Diff of /R/generator_lm.R [000000] .. [409433]

Switch to side-by-side view

--- a
+++ b/R/generator_lm.R
@@ -0,0 +1,215 @@
+#' Language model generator for fasta/fastq files
+#'
+#' @description Iterates over folder containing fasta/fastq files and produces encoding of predictor sequences
+#' and target variables. Will take a sequence of fixed size and use some part of sequence as input and other part as target. 
+#'
+#' @inheritParams train_model
+#' @param path_corpus Input directory where fasta files are located or path to single file ending with fasta or fastq
+#' (as specified in format argument). Can also be a list of directories and/or files.
+#' @param format File format, either `"fasta"` or `"fastq"`.
+#' @param batch_size Number of samples in one batch.

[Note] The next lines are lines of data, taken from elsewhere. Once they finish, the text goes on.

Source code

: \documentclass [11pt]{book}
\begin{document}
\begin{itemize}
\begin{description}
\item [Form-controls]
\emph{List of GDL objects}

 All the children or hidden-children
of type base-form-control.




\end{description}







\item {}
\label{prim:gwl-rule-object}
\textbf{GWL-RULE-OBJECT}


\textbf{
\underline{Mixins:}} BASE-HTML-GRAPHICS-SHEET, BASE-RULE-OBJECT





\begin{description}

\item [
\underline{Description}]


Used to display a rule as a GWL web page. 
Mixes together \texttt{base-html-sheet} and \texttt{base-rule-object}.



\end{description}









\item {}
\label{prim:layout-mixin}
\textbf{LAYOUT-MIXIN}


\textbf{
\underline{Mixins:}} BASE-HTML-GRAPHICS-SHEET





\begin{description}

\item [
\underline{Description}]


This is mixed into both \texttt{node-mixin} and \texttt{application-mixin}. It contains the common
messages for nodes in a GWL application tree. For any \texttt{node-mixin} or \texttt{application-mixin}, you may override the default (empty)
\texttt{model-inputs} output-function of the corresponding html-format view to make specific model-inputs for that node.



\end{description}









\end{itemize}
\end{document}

+#' @param maxlen Length of predictor sequence.
+#' @param max_iter Stop after `max_iter` number of iterations failed to produce a new batch.
+#' @param shuffle_file_order Logical, whether to go through files randomly or sequentially.

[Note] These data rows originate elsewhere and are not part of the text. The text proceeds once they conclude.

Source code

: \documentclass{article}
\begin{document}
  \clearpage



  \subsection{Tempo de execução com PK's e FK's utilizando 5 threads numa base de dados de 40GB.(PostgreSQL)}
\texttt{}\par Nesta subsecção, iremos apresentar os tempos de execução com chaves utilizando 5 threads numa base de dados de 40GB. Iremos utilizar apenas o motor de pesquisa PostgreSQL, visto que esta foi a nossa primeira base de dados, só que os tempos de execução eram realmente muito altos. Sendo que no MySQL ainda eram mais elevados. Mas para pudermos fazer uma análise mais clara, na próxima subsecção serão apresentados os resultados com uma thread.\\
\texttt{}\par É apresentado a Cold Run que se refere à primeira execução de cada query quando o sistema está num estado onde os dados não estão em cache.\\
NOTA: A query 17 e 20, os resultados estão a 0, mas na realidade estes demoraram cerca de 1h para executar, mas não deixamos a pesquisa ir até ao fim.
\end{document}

+#' @param step How often to take a sample.
+#' @param seed Sets seed for `set.seed` function for reproducible results.
+#' @param shuffle_input Whether to shuffle entries in every fasta/fastq file before extracting samples.
+#' @param verbose Whether to show messages.
+#' @param path_file_log Write name of files to csv file if path is specified.
+#' @param reverse_complement Boolean, for every new file decide randomly to use original data or its reverse complement.
+#' @param ambiguous_nuc How to handle nucleotides outside vocabulary, either `"zero"`, `"discard"`, `"empirical"` or `"equal"`.
+#' \itemize{
+#' \item If `"zero"`, input gets encoded as zero vector.
+#' \item If `"equal"`, input is repetition of `1/length(vocabulary)`.
+#' \item If `"discard"`, samples containing nucleotides outside vocabulary get discarded.
+#' \item If `"empirical"`, use nucleotide distribution of current file.
+#' }
+#' @param proportion_per_seq Numerical value between 0 and 1. Proportion of sequence to take samples from (use random subsequence).
+#' @param use_quality_score Whether to use fastq quality scores. If TRUE input is not one-hot-encoding but corresponds to probabilities.
+#' For example (0.97, 0.01, 0.01, 0.01) instead of (1, 0, 0, 0).
+#' @param padding Whether to pad sequences too short for one sample with zeros.
+#' @param added_label_path Path to file with additional input labels. Should be a csv file with one column named "file". Other columns should correspond to labels.
+#' @param add_input_as_seq Boolean vector specifying for each entry in \code{added_label_path} if rows from csv should be encoded as a sequence or used directly.
+#' If a row in your csv file is a sequence this should be `TRUE`. For example you may want to add another sequence, say ACCGT. Then this would correspond to 1,2,2,3,4 in
+#' csv file (if vocabulary = c("A", "C", "G", "T")).  If \code{add_input_as_seq} is `TRUE`, 12234 gets one-hot encoded, so added input is a 3D tensor.  If \code{add_input_as_seq} is
+#' `FALSE` this will feed network just raw data (a 2D tensor).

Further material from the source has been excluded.